After you drop this in, you'll need to flush that rewrite rule array stored in the DB. The easiest way to do that is to login to WP, then Settings > Permalinks > And click the Save Changes button at the bottom. This will flush that array and rewrite for you. Any time you make changes to the rewrite rule array, you will always need to flush it.

Also as you eluded to, you'll need to setup a canonical tag on that particular page otherwise you are going to get flagged as duplicate content. If you are using Yoast, it has a Canonical field in it that would be easy to use. If you are wanting to always append a country code, you'll need to settle on one URL though.

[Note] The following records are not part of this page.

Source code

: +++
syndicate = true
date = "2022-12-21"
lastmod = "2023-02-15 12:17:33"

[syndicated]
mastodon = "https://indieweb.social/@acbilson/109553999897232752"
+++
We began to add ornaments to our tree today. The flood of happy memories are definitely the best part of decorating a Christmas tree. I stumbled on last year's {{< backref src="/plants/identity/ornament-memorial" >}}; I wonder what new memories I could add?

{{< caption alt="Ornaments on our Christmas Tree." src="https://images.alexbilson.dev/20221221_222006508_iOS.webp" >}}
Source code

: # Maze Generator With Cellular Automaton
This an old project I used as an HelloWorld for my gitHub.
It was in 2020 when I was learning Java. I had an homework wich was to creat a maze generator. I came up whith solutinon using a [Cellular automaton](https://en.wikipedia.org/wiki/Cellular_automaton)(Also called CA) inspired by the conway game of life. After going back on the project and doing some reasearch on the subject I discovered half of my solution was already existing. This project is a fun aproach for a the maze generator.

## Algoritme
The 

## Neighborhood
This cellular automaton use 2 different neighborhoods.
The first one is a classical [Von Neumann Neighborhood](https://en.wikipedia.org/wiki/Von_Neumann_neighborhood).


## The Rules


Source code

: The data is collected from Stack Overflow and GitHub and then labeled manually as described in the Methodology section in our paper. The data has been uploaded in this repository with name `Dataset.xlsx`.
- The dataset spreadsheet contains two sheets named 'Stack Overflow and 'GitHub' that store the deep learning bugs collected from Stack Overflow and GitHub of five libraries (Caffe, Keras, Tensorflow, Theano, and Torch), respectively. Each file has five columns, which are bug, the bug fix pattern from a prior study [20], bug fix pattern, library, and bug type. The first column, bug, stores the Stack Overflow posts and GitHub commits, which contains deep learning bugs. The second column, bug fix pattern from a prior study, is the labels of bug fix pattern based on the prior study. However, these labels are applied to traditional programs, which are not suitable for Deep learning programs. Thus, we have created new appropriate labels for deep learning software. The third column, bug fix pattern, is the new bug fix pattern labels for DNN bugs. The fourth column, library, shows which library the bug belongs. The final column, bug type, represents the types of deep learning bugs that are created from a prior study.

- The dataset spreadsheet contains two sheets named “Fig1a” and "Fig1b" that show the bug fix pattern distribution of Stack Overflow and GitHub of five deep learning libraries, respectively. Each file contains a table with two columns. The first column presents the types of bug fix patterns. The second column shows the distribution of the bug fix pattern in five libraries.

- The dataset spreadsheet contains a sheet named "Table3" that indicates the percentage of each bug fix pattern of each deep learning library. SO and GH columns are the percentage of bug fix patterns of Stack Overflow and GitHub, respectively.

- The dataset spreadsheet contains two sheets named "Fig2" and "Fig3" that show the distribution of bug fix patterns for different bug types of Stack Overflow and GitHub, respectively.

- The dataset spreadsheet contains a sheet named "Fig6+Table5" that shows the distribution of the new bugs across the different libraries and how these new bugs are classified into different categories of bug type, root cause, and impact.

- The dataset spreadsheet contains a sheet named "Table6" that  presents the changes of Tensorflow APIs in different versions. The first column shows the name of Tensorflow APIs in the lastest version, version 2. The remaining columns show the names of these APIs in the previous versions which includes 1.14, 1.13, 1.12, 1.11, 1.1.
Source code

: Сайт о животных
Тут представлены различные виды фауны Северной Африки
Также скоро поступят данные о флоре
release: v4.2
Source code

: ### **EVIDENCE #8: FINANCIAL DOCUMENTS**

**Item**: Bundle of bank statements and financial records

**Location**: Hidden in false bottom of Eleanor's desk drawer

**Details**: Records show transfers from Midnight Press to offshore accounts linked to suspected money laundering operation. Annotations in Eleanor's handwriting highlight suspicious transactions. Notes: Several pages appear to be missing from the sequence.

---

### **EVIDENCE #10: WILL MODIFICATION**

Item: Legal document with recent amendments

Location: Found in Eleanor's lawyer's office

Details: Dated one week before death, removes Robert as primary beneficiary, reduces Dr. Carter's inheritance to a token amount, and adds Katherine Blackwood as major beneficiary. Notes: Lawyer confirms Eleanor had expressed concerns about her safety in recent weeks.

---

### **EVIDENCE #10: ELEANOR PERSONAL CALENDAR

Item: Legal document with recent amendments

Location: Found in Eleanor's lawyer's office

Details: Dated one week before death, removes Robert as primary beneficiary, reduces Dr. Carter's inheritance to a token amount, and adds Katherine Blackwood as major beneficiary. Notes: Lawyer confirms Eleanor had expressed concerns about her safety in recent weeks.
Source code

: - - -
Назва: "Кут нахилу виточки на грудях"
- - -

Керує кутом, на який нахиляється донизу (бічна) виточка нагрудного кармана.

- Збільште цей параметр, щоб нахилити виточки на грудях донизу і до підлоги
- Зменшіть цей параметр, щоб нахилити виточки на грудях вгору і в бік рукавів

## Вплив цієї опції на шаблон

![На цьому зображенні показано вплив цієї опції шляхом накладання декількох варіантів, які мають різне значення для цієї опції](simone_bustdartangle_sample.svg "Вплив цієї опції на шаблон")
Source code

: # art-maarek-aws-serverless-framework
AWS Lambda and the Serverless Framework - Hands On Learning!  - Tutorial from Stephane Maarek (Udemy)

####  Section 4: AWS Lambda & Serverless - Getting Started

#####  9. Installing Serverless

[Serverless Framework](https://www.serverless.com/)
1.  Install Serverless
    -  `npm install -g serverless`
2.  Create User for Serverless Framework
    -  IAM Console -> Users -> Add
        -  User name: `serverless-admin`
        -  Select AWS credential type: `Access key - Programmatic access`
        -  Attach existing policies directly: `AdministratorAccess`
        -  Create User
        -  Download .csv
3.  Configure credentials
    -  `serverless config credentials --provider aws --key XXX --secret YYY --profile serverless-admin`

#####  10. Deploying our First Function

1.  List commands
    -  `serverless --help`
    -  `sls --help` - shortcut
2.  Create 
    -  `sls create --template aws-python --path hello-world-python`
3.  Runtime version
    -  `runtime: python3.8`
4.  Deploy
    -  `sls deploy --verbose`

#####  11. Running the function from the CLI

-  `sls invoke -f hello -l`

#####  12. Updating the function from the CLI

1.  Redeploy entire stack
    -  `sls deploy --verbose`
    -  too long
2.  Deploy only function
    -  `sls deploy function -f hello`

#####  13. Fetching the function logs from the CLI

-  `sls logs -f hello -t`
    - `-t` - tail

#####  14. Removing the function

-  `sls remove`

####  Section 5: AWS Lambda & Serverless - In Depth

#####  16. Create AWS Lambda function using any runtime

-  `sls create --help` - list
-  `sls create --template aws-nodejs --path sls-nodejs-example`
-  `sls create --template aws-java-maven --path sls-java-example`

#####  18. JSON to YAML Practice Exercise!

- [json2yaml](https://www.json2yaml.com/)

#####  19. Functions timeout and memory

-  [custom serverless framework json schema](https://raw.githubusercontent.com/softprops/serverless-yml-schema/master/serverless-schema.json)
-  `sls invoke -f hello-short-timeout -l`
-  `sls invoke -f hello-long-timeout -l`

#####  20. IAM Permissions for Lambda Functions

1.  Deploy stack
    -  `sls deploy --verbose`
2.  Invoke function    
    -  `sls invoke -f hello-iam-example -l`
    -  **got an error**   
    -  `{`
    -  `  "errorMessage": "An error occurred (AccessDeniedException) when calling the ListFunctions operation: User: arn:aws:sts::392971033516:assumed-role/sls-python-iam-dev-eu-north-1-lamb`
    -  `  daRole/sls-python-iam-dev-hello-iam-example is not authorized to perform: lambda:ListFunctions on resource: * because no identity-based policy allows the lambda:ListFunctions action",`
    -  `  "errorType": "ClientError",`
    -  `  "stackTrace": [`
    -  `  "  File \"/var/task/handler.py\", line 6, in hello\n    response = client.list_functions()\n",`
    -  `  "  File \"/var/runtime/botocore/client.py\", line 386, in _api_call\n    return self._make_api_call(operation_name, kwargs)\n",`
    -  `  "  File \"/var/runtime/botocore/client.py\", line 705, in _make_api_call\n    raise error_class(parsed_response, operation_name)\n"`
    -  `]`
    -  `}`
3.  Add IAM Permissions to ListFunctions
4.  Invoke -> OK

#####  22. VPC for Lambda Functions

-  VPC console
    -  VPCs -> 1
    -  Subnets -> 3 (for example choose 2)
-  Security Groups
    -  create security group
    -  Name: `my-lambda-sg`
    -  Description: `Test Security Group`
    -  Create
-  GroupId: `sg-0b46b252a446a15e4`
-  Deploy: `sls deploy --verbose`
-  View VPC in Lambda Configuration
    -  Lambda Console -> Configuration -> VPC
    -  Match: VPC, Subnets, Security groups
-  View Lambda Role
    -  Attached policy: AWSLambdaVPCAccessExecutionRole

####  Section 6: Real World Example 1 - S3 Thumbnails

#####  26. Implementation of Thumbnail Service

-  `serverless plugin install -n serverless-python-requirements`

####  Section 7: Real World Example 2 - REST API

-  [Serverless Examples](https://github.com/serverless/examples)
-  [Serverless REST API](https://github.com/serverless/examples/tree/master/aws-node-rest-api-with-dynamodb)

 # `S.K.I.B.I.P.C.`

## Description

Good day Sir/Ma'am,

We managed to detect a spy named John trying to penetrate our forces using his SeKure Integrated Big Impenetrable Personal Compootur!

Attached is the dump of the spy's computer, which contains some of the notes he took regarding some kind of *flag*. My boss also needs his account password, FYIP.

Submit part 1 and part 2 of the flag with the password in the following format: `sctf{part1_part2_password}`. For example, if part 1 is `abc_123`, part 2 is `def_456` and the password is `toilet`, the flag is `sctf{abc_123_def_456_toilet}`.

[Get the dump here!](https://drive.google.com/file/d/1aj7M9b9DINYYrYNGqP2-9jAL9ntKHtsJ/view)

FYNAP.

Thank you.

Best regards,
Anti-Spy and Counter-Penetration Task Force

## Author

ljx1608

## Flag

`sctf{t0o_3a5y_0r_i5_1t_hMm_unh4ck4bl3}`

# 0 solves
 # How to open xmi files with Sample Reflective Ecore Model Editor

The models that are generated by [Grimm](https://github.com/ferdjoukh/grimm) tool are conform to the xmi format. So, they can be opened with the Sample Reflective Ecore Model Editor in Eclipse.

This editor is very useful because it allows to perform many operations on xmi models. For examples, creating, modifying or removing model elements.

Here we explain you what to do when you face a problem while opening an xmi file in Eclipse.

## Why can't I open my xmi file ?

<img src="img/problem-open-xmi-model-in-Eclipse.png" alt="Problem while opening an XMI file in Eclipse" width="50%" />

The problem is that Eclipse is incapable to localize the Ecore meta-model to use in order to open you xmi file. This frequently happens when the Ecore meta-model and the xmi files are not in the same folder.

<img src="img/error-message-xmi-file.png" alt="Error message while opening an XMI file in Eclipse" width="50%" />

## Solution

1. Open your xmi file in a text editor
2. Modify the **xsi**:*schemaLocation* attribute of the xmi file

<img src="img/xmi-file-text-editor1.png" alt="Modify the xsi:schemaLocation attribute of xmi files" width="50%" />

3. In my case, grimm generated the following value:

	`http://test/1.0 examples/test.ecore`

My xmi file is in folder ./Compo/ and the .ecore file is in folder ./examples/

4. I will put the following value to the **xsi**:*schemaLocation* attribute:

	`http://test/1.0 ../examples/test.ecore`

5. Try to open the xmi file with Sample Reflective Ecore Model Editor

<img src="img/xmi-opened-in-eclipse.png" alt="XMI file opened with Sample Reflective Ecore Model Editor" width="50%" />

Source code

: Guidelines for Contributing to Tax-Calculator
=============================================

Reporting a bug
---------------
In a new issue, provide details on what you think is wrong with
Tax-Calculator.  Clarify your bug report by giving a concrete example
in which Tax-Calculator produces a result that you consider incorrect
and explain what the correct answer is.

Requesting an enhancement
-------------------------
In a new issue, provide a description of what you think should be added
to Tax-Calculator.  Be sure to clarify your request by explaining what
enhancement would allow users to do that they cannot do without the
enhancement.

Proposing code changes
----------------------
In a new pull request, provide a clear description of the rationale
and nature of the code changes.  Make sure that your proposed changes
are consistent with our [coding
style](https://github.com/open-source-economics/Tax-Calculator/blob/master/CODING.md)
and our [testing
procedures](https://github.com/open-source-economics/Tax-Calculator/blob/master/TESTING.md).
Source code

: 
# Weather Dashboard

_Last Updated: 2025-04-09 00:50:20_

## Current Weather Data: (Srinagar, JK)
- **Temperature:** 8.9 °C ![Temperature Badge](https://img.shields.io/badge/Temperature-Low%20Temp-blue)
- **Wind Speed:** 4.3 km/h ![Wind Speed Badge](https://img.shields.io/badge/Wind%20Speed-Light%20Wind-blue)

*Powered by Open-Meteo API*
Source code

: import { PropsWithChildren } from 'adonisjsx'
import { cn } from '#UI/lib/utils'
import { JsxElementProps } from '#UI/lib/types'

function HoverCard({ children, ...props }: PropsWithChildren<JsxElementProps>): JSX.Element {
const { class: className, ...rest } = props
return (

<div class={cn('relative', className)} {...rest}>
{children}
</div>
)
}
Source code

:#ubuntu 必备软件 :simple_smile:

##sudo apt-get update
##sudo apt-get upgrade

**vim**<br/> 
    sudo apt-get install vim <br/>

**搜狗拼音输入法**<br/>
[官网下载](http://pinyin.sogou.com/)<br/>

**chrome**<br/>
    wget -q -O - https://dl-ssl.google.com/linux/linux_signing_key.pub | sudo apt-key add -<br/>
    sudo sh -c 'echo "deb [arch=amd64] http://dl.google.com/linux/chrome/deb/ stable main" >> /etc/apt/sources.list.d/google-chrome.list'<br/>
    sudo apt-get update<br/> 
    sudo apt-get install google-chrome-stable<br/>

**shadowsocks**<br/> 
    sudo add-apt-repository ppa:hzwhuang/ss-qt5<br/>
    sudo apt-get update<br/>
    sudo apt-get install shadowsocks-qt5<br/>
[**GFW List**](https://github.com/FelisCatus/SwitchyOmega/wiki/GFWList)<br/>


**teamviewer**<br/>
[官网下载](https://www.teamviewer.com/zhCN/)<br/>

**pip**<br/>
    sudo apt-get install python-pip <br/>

It can't be just /signup/ because that will always be 301 or 302 to '/signup/country/. (Assuming I understood you correctly)

As for automatically redirecting the page when a user shows up, you'll need to write some logic to check if the URL has been appended or not. If it hasn't, then you can move the user to the page you'd like them at. There are a few ways to do this, but maybe just using parse_url or $_SERVER would get you there. If you need something help with it, just drop a comment below.

if(url_has_not_been_appended){
  // Get the Country Code you want
  // Then get your current URL
  // Then let's redirect the user
  wp_redirect( $url.'country_code/', 301 );
  exit;
}

Hope that helps!!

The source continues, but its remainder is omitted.